Sunday, January 30, 2022

Anonymous Recursion

Anonymous Recursion

I've been reading Denotational Semantics, a textbook describing a theory of programming languages. It was recommended to me years ago by a colleague. He said something along the lines of "this book taught me everything I know about programming." He seemed to know a lot about programming.

The first few sections introduce a formula rewriting system known as the lambda calculus, which was familiar to me due to my previous dabbling with Scheme, a programming language invented to study the lambda calculus.

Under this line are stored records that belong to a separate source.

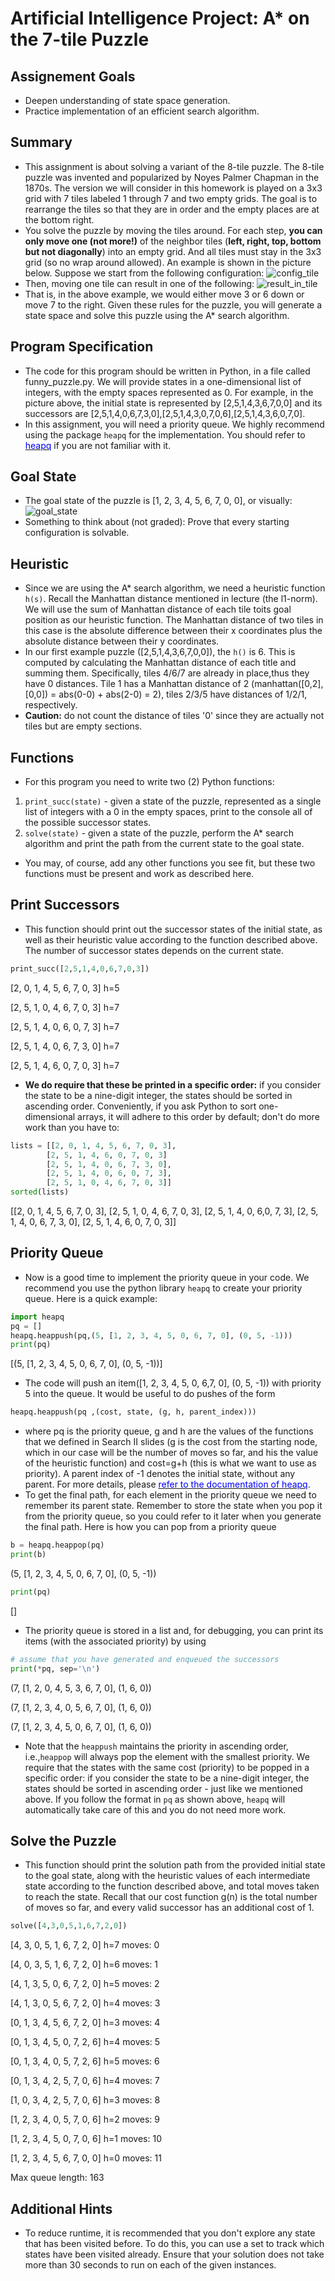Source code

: # Artificial Intelligence Project: A* on the 7-tile Puzzle
## Assignement Goals
* Deepen understanding of state space generation.
* Practice implementation of an efficient search algorithm.
## Summary 
* This assignment is about solving a variant of the 8-tile puzzle. The 8-tile puzzle was invented and popularized by Noyes Palmer Chapman in the 1870s. The version we will consider in this homework is played on a 3x3 grid with 7 tiles labeled 1 through 7 and two empty grids. The goal is to rearrange the tiles so that they are in order and the empty places are at the bottom right.
* You solve the puzzle by moving the tiles around. For each step, **you can only move one (not more!)** of the neighbor tiles (**left, right, top, bottom but not diagonally**) into an empty grid. And all tiles must stay in the 3x3 grid (so no wrap around allowed). An example is shown in the picture below. Suppose we start from the following configuration:
![config_tile](config_tile.png)
* Then, moving one tile can result in one of the following:
![result_in_tile](result_in_tile.png)
* That is, in the above example, we would either move 3 or 6 down or move 7 to the right. Given these rules for the puzzle, you will generate a state space and solve this puzzle using the A* search algorithm.
## Program Specification
* The code for this program should be written in Python, in a file called funny_puzzle.py. We will provide states in a one-dimensional list of integers, with the empty spaces represented as 0. For example, in the picture above, the initial state is represented by [2,5,1,4,3,6,7,0,0] and its successors are [2,5,1,4,0,6,7,3,0],[2,5,1,4,3,0,7,0,6],[2,5,1,4,3,6,0,7,0].
* In this assignment, you will need a priority queue. We highly recommend using the package `heapq` for the implementation. You should refer to [<span style="color:blue">heapq</span>](https://docs.python.org/3/library/heapq.html) if you are not familiar with it.
## Goal State
* The goal state of the puzzle is [1, 2, 3, 4, 5, 6, 7, 0, 0], or visually:
![goal_state](goal_state.png)
* Something to think about (not graded): Prove that every starting configuration is solvable.
## Heuristic
* Since we are using the A* search algorithm, we need a heuristic function `h(s)`. Recall the Manhattan distance mentioned in lecture (the l1-norm). We will use the sum of Manhattan distance of each tile toits goal position as our heuristic function. The Manhattan distance of two tiles in this case is the absolute difference between their x coordinates plus the absolute distance between their y coordinates.
* In our first example puzzle ([2,5,1,4,3,6,7,0,0]), the `h()` is 6. This is computed by calculating the Manhattan distance of each title and summing them. Specifically, tiles 4/6/7 are already in place,thus they have 0 distances. Tile 1 has a Manhattan distance of 2 (manhattan([0,2], [0,0]) = abs(0-0) + abs(2-0) = 2), tiles 2/3/5 have distances of 1/2/1, respectively.
* **Caution:** do not count the distance of tiles '0' since they are actually not tiles but are empty sections.
## Functions
* For this program you need to write two (2) Python functions:
1. `print_succ(state)` - given a state of the puzzle, represented as a single list of integers with a 0 in the empty spaces, print to the console all of the possible successor states.
2. `solve(state)` - given a state of the puzzle, perform the A* search algorithm and print the path from the current state to the goal state.
* You may, of course, add any other functions you see fit, but these two functions must be present and work as described here.
## Print Successors
* This function should print out the successor states of the initial state, as well as their heuristic value according to the function described above. The number of successor states depends on the current state.
```python
print_succ([2,5,1,4,0,6,7,0,3])
```
[2, 0, 1, 4, 5, 6, 7, 0, 3] h=5

[2, 5, 1, 0, 4, 6, 7, 0, 3] h=7

[2, 5, 1, 4, 0, 6, 0, 7, 3] h=7

[2, 5, 1, 4, 0, 6, 7, 3, 0] h=7

[2, 5, 1, 4, 6, 0, 7, 0, 3] h=7

* **We do require that these be printed in a specific order:** if you consider the state to be a nine-digit integer, the states should be sorted in ascending order. Conveniently, if you ask Python to sort one-dimensional arrays, it will adhere to this order by default; don't do more work than you have to:
```python
lists = [[2, 0, 1, 4, 5, 6, 7, 0, 3],
        [2, 5, 1, 4, 6, 0, 7, 0, 3]
        [2, 5, 1, 4, 0, 6, 7, 3, 0],
        [2, 5, 1, 4, 0, 6, 0, 7, 3],
        [2, 5, 1, 0, 4, 6, 7, 0, 3]]
sorted(lists)
```
[[2, 0, 1, 4, 5, 6, 7, 0, 3], [2, 5, 1, 0, 4, 6, 7, 0, 3], [2, 5, 1, 4, 0, 6,0, 7, 3], [2, 5, 1, 4, 0, 6, 7, 3, 0], [2, 5, 1, 4, 6, 0, 7, 0, 3]]

## Priority Queue
* Now is a good time to implement the priority queue in your code. We recommend you use the python library `heapq` to create your priority queue. Here is a quick example:
```python
import heapq
pq = []
heapq.heappush(pq,(5, [1, 2, 3, 4, 5, 0, 6, 7, 0], (0, 5, -1)))
print(pq)
```
[(5, [1, 2, 3, 4, 5, 0, 6, 7, 0], (0, 5, -1))]
* The code will push an item([1, 2, 3, 4, 5, 0, 6,7, 0], (0, 5, -1)) with priority 5 into the queue. It would be useful to do pushes of the form
```python
heapq.heappush(pq ,(cost, state, (g, h, parent_index)))
```
* where pq is the priority queue, g and h are the values of the functions that we defined in Search II slides (g is the cost from the starting node, which in our case will be the number of moves so far, and his the value of the heuristic function) and cost=g+h (this is what we want to use as priority). A parent index of -1 denotes the initial state, without any parent. For more details, please [<span style="color:blue">refer to the documentation of heapq</span>](https://docs.python.org/3/library/heapq.html).
* To get the final path, for each element in the priority queue we need to remember its parent state. Remember to store the state when you pop it from the priority queue, so you could refer to it later when you generate the final path. Here is how you can pop from a priority queue
```python
b = heapq.heappop(pq)
print(b)
```
(5, [1, 2, 3, 4, 5, 0, 6, 7, 0], (0, 5, -1))
```python
print(pq)
```
[]
* The priority queue is stored in a list and, for debugging, you can print its items (with the associated priority) by using
```python
# assume that you have generated and enqueued the successors
print(*pq, sep='\n')
```
(7, [1, 2, 0, 4, 5, 3, 6, 7, 0], (1, 6, 0))

(7, [1, 2, 3, 4, 0, 5, 6, 7, 0], (1, 6, 0))

(7, [1, 2, 3, 4, 5, 0, 6, 7, 0], (1, 6, 0))
* Note that the `heappush` maintains the priority in ascending order, i.e.,`heappop` will always pop the element with the smallest priority. We require that the states with the same cost (priority) to be popped in a specific order: if you consider the state to be a nine-digit integer, the states should be sorted in ascending order - just like we mentioned above. If you follow the format in `pq` as shown above, `heapq` will automatically take care of this and you do not need more work.
## Solve the Puzzle
* This function should print the solution path from the provided initial state to the goal state, along with the heuristic values of each intermediate state according to the function described above, and total moves taken to reach the state. Recall that our cost function g(n) is the total number of moves so far, and every valid successor has an additional cost of 1.
```python
solve([4,3,0,5,1,6,7,2,0])
```
[4, 3, 0, 5, 1, 6, 7, 2, 0] h=7 moves: 0

[4, 0, 3, 5, 1, 6, 7, 2, 0] h=6 moves: 1

[4, 1, 3, 5, 0, 6, 7, 2, 0] h=5 moves: 2

[4, 1, 3, 0, 5, 6, 7, 2, 0] h=4 moves: 3

[0, 1, 3, 4, 5, 6, 7, 2, 0] h=3 moves: 4

[0, 1, 3, 4, 5, 0, 7, 2, 6] h=4 moves: 5

[0, 1, 3, 4, 0, 5, 7, 2, 6] h=5 moves: 6

[0, 1, 3, 4, 2, 5, 7, 0, 6] h=4 moves: 7

[1, 0, 3, 4, 2, 5, 7, 0, 6] h=3 moves: 8

[1, 2, 3, 4, 0, 5, 7, 0, 6] h=2 moves: 9

[1, 2, 3, 4, 5, 0, 7, 0, 6] h=1 moves: 10

[1, 2, 3, 4, 5, 6, 7, 0, 0] h=0 moves: 11

Max queue length: 163
## Additional Hints
* To reduce runtime, it is recommended that you don't explore any state that has been visited before. To do this, you can use a set to track which states have been visited already. Ensure that your solution does not take more than 30 seconds to run on each of the given instances.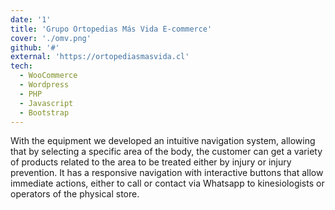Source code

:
 ```yaml
---
date: '1'
title: 'Grupo Ortopedias Más Vida E-commerce'
cover: './omv.png'
github: '#'
external: 'https://ortopediasmasvida.cl'
tech:
  - WooCommerce
  - Wordpress
  - PHP
  - Javascript
  - Bootstrap
---
```


With the equipment we developed an intuitive navigation system, allowing that by selecting a specific area of the body, the customer can get a variety of products related to the area to be treated either by injury or injury prevention. It has a responsive navigation with interactive buttons that allow immediate actions, either to call or contact via Whatsapp to kinesiologists or operators of the physical store.
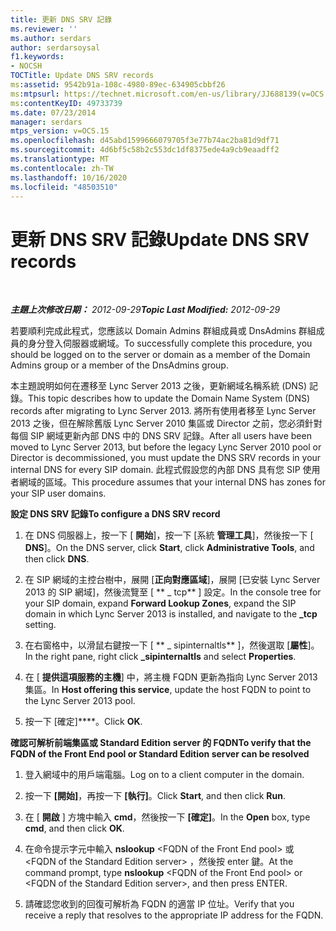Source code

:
 ```yaml
---
title: 更新 DNS SRV 記錄
ms.reviewer: ''
ms.author: serdars
author: serdarsoysal
f1.keywords:
- NOCSH
TOCTitle: Update DNS SRV records
ms:assetid: 9542b91a-108c-4980-89ec-634905cbbf26
ms:mtpsurl: https://technet.microsoft.com/en-us/library/JJ688139(v=OCS.15)
ms:contentKeyID: 49733739
ms.date: 07/23/2014
manager: serdars
mtps_version: v=OCS.15
ms.openlocfilehash: d45abd1599666079705f3e77b74ac2ba81d9df71
ms.sourcegitcommit: 4d6bf5c58b2c553dc1df8375ede4a9cb9eaadff2
ms.translationtype: MT
ms.contentlocale: zh-TW
ms.lasthandoff: 10/16/2020
ms.locfileid: "48503510"
---
```

# <a name="update-dns-srv-records"></a><span data-ttu-id="c9f87-102">更新 DNS SRV 記錄</span><span class="sxs-lookup"><span data-stu-id="c9f87-102">Update DNS SRV records</span></span>

<div data-xmlns="http://www.w3.org/1999/xhtml">

<div class="topic" data-xmlns="http://www.w3.org/1999/xhtml" data-msxsl="urn:schemas-microsoft-com:xslt" data-cs="https://msdn.microsoft.com/">

<div data-asp="https://msdn2.microsoft.com/asp">



</div>

<div id="mainSection">

<div id="mainBody">

<span> </span>

<span data-ttu-id="c9f87-103">_**主題上次修改日期：** 2012-09-29_</span><span class="sxs-lookup"><span data-stu-id="c9f87-103">_**Topic Last Modified:** 2012-09-29_</span></span>

<span data-ttu-id="c9f87-104">若要順利完成此程式，您應該以 Domain Admins 群組成員或 DnsAdmins 群組成員的身分登入伺服器或網域。</span><span class="sxs-lookup"><span data-stu-id="c9f87-104">To successfully complete this procedure, you should be logged on to the server or domain as a member of the Domain Admins group or a member of the DnsAdmins group.</span></span>

<span data-ttu-id="c9f87-105">本主題說明如何在遷移至 Lync Server 2013 之後，更新網域名稱系統 (DNS) 記錄。</span><span class="sxs-lookup"><span data-stu-id="c9f87-105">This topic describes how to update the Domain Name System (DNS) records after migrating to Lync Server 2013.</span></span> <span data-ttu-id="c9f87-106">將所有使用者移至 Lync Server 2013 之後，但在解除舊版 Lync Server 2010 集區或 Director 之前，您必須針對每個 SIP 網域更新內部 DNS 中的 DNS SRV 記錄。</span><span class="sxs-lookup"><span data-stu-id="c9f87-106">After all users have been moved to Lync Server 2013, but before the legacy Lync Server 2010 pool or Director is decommissioned, you must update the DNS SRV records in your internal DNS for every SIP domain.</span></span> <span data-ttu-id="c9f87-107">此程式假設您的內部 DNS 具有您 SIP 使用者網域的區域。</span><span class="sxs-lookup"><span data-stu-id="c9f87-107">This procedure assumes that your internal DNS has zones for your SIP user domains.</span></span>

<span data-ttu-id="c9f87-108">**設定 DNS SRV 記錄**</span><span class="sxs-lookup"><span data-stu-id="c9f87-108">**To configure a DNS SRV record**</span></span>

1.  <span data-ttu-id="c9f87-109">在 DNS 伺服器上，按一下 [ **開始**]，按一下 [系統 **管理工具**]，然後按一下 [ **DNS**]。</span><span class="sxs-lookup"><span data-stu-id="c9f87-109">On the DNS server, click **Start**, click **Administrative Tools**, and then click **DNS**.</span></span>

2.  <span data-ttu-id="c9f87-110">在 SIP 網域的主控台樹中，展開 [**正向對應區域**]，展開 [已安裝 Lync Server 2013 的 SIP 網域]，然後流覽至 [ \*\* \_ tcp\*\* ] 設定。</span><span class="sxs-lookup"><span data-stu-id="c9f87-110">In the console tree for your SIP domain, expand **Forward Lookup Zones**, expand the SIP domain in which Lync Server 2013 is installed, and navigate to the **\_tcp** setting.</span></span>

3.  <span data-ttu-id="c9f87-111">在右窗格中，以滑鼠右鍵按一下 [ \*\* \_ sipinternaltls\*\* ]，然後選取 [**屬性**]。</span><span class="sxs-lookup"><span data-stu-id="c9f87-111">In the right pane, right click **\_sipinternaltls** and select **Properties**.</span></span>

4.  <span data-ttu-id="c9f87-112">在 [ **提供這項服務的主機**] 中，將主機 FQDN 更新為指向 Lync Server 2013 集區。</span><span class="sxs-lookup"><span data-stu-id="c9f87-112">In **Host offering this service**, update the host FQDN to point to the Lync Server 2013 pool.</span></span>

5.  <span data-ttu-id="c9f87-113">按一下 [確定]\*\*\*\*。</span><span class="sxs-lookup"><span data-stu-id="c9f87-113">Click **OK**.</span></span>

<span data-ttu-id="c9f87-114">**確認可解析前端集區或 Standard Edition server 的 FQDN**</span><span class="sxs-lookup"><span data-stu-id="c9f87-114">**To verify that the FQDN of the Front End pool or Standard Edition server can be resolved**</span></span>

1.  <span data-ttu-id="c9f87-115">登入網域中的用戶端電腦。</span><span class="sxs-lookup"><span data-stu-id="c9f87-115">Log on to a client computer in the domain.</span></span>

2.  <span data-ttu-id="c9f87-116">按一下 **[開始]**，再按一下 **[執行]**。</span><span class="sxs-lookup"><span data-stu-id="c9f87-116">Click **Start**, and then click **Run**.</span></span>

3.  <span data-ttu-id="c9f87-117">在 [ **開啟** ] 方塊中輸入 **cmd**，然後按一下 **[確定]**。</span><span class="sxs-lookup"><span data-stu-id="c9f87-117">In the **Open** box, type **cmd**, and then click **OK**.</span></span>

4.  <span data-ttu-id="c9f87-118">在命令提示字元中輸入 **nslookup** \<FQDN of the Front End pool\> 或 \<FQDN of the Standard Edition server\> ，然後按 enter 鍵。</span><span class="sxs-lookup"><span data-stu-id="c9f87-118">At the command prompt, type **nslookup** \<FQDN of the Front End pool\> or \<FQDN of the Standard Edition server\>, and then press ENTER.</span></span>

5.  <span data-ttu-id="c9f87-119">請確認您收到的回復可解析為 FQDN 的適當 IP 位址。</span><span class="sxs-lookup"><span data-stu-id="c9f87-119">Verify that you receive a reply that resolves to the appropriate IP address for the FQDN.</span></span>

</div>

<span> </span>

</div>

</div>

</div>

In particular, one of the ideas introduced in the lambda calculus section of Denotational Semantics is illustrated differently in another book I read, The Little Schemer. The idea is how an anonymous procedure can nonetheless refer to itself by name.

This post is my attempt to explain that idea.

Scheme

Instead of using the lambda calculus, I'll use Scheme. I like Scheme.

Here's the definition of a procedure:

(define collatz-end
  (λ (n)
    (cond
      [(= n 1) 1]
      [(even? n) (collatz-end (/ n 2))]
      [(odd? n) (collatz-end (+ 1 (* 3 n)))])))

Here n is any nonzero natural number, so n could be any of 1, 2, 3, 4, ..., 44989933, etc., but not -4, and not 0.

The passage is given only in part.